Der langjährige Deutschlandfunk-Chefredakteur, Rainer Burchardt, äußerte sich viel schärfer und bezeichnete die Darstellungen des Spiegels zu Giuliani als «Fake News“. Gegenüber dem Medienmagazin M sagte der Kieler Medienprofessor:
Diese systematischen Erfindungen des Spiegel sind handwerklich desaströs. Und sie sind auch heikel, weil solche Inszenierung von Journalismus das Vertrauen in die Medien untergräbt.

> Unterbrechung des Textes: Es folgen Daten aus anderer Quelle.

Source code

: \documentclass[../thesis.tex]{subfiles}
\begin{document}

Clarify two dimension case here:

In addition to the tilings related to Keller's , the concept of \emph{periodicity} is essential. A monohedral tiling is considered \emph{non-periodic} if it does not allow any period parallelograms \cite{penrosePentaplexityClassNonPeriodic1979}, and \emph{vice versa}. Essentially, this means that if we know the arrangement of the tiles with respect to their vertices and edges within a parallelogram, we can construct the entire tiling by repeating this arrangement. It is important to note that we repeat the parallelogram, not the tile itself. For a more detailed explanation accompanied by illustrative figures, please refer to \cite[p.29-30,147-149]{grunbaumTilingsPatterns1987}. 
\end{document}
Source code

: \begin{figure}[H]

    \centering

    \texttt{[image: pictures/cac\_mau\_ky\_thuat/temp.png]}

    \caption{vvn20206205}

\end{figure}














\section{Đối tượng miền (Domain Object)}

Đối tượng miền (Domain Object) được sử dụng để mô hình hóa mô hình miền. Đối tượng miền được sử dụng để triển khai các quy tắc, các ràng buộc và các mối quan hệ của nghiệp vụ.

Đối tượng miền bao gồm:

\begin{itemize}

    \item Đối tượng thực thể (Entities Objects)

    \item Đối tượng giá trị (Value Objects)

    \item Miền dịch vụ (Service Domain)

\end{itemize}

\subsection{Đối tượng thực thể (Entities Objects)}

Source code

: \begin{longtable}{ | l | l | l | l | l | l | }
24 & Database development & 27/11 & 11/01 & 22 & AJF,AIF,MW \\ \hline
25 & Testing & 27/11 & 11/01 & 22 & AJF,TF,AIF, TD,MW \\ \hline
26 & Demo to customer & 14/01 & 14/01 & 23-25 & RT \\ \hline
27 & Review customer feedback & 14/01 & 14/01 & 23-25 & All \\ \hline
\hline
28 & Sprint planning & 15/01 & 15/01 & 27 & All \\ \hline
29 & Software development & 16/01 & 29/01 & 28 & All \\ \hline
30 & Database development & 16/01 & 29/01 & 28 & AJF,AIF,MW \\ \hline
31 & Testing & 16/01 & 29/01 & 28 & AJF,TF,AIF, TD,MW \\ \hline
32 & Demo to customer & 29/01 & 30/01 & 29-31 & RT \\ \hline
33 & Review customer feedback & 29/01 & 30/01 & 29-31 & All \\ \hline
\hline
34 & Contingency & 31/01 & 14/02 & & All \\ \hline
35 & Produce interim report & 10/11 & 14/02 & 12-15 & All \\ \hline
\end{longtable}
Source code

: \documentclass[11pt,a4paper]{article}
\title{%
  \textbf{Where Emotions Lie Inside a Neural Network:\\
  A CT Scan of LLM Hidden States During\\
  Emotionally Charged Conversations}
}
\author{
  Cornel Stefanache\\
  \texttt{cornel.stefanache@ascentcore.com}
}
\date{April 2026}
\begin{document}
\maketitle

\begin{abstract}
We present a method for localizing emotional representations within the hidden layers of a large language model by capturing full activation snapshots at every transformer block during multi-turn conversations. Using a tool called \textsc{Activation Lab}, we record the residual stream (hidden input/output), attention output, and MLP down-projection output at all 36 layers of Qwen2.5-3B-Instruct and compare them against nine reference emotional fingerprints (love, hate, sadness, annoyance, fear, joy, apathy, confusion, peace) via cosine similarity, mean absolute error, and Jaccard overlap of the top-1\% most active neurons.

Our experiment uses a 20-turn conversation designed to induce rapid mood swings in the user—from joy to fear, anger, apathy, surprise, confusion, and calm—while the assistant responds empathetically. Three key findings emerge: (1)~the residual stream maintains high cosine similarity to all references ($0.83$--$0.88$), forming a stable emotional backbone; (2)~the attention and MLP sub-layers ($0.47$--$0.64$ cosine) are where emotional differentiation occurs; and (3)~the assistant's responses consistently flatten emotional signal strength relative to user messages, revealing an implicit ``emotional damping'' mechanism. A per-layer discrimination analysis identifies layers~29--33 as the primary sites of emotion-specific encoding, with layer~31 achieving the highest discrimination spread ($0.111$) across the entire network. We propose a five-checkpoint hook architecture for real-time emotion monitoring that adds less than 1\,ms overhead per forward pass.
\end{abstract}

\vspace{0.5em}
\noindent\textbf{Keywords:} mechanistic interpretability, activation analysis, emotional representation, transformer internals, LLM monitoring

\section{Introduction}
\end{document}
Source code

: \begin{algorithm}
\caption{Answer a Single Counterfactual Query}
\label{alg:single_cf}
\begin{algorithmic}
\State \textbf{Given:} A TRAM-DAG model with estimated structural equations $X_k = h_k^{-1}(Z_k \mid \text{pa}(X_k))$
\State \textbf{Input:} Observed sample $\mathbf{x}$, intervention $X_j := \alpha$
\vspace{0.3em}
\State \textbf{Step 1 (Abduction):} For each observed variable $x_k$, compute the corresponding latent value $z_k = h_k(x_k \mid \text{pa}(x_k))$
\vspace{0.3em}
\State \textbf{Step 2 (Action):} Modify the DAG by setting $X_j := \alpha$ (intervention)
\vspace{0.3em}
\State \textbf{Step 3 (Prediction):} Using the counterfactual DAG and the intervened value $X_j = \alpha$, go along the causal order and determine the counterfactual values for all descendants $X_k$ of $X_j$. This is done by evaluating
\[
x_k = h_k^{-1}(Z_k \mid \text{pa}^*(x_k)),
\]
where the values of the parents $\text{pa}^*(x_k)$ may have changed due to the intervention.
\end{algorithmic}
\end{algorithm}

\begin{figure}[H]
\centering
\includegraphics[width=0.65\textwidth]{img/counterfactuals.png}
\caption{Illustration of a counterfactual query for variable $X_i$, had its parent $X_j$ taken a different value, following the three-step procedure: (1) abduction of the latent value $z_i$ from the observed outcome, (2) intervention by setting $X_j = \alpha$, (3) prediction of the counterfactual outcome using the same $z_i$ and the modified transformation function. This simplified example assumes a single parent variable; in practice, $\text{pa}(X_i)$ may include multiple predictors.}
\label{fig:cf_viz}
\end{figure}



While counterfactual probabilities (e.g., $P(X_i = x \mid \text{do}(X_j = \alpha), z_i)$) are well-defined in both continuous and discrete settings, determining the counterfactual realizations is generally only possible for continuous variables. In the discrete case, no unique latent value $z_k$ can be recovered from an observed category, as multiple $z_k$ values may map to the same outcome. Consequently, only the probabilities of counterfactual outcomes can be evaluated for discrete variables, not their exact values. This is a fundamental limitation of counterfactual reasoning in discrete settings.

Dies ist nicht das erste Mal, dass die Berichterstattung des Flaggschiffs des Qualitätsjournalismus Zweifel aufkommen lässt. Der Spiegel-Reporter René Pfister bekam im Jahr 2011 den Henri-Nannen-Preis für die beste Reportage aberkannt, nachdem sich herausstellte, dass er die Modellbahn des bayerischen Ministerpräsidenten Horst Seehofer penibel beschrieben hatte, ohne sie selbst je gesehen zu haben. Er kannte die Details lediglich vom Hörensagen.